(WORK TO BE COMPLETED)
Where does the string "apps" appear in the listing below? Copy every line where it does.

(STUDY MATERIAL)
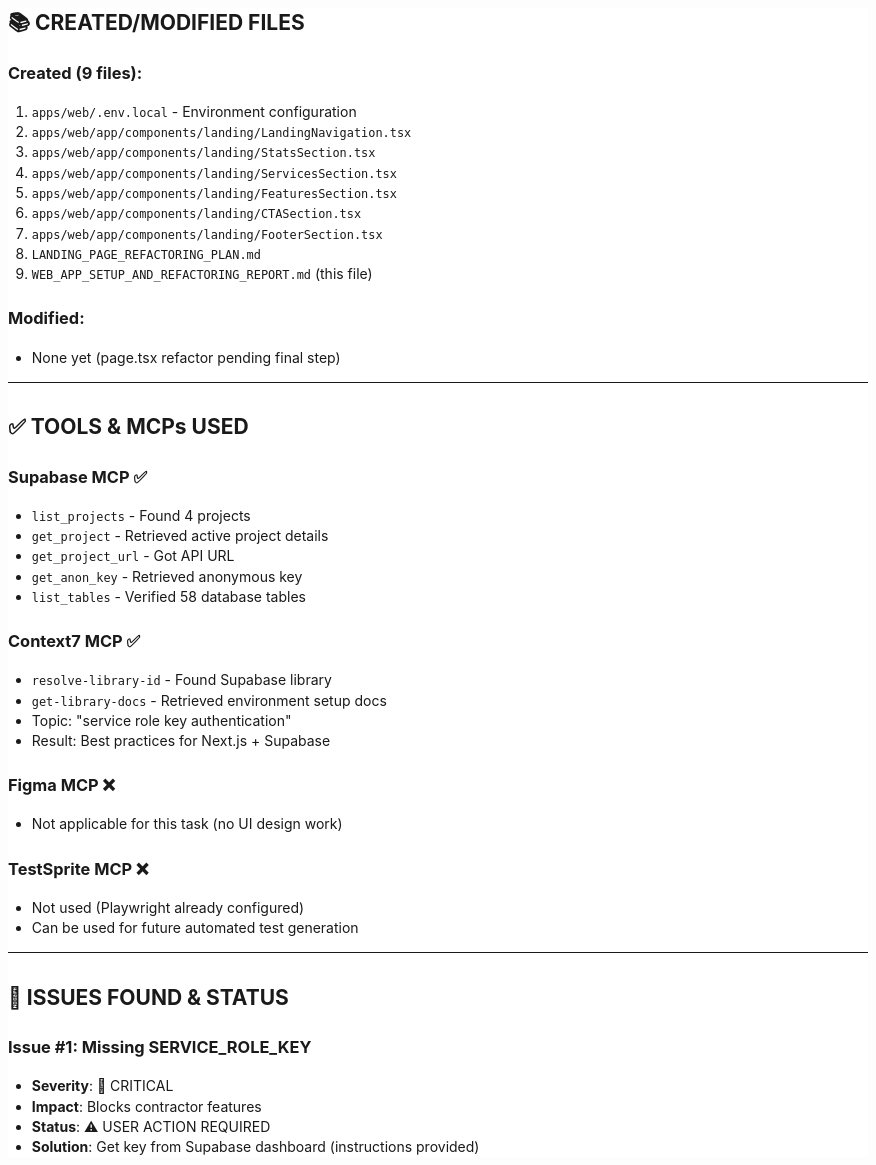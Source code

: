 
## 📚 CREATED/MODIFIED FILES

### Created (9 files):
1. `apps/web/.env.local` - Environment configuration
2. `apps/web/app/components/landing/LandingNavigation.tsx`
3. `apps/web/app/components/landing/StatsSection.tsx`
4. `apps/web/app/components/landing/ServicesSection.tsx`
5. `apps/web/app/components/landing/FeaturesSection.tsx`
6. `apps/web/app/components/landing/CTASection.tsx`
7. `apps/web/app/components/landing/FooterSection.tsx`
8. `LANDING_PAGE_REFACTORING_PLAN.md`
9. `WEB_APP_SETUP_AND_REFACTORING_REPORT.md` (this file)

### Modified:
- None yet (page.tsx refactor pending final step)

---

## ✅ TOOLS & MCPs USED

### Supabase MCP ✅
- `list_projects` - Found 4 projects
- `get_project` - Retrieved active project details
- `get_project_url` - Got API URL
- `get_anon_key` - Retrieved anonymous key
- `list_tables` - Verified 58 database tables

### Context7 MCP ✅
- `resolve-library-id` - Found Supabase library
- `get-library-docs` - Retrieved environment setup docs
- Topic: "service role key authentication"
- Result: Best practices for Next.js + Supabase

### Figma MCP ❌
- Not applicable for this task (no UI design work)

### TestSprite MCP ❌
- Not used (Playwright already configured)
- Can be used for future automated test generation

---

## 🐛 ISSUES FOUND & STATUS

### Issue #1: Missing SERVICE_ROLE_KEY
- **Severity**: 🔴 CRITICAL
- **Impact**: Blocks contractor features
- **Status**: ⚠️ USER ACTION REQUIRED
- **Solution**: Get key from Supabase dashboard (instructions provided)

(EXERCISE ANSWER)
1. `apps/web/.env.local` - Environment configuration
2. `apps/web/app/components/landing/LandingNavigation.tsx`
3. `apps/web/app/components/landing/StatsSection.tsx`
4. `apps/web/app/components/landing/ServicesSection.tsx`
5. `apps/web/app/components/landing/FeaturesSection.tsx`
6. `apps/web/app/components/landing/CTASection.tsx`
7. `apps/web/app/components/landing/FooterSection.tsx`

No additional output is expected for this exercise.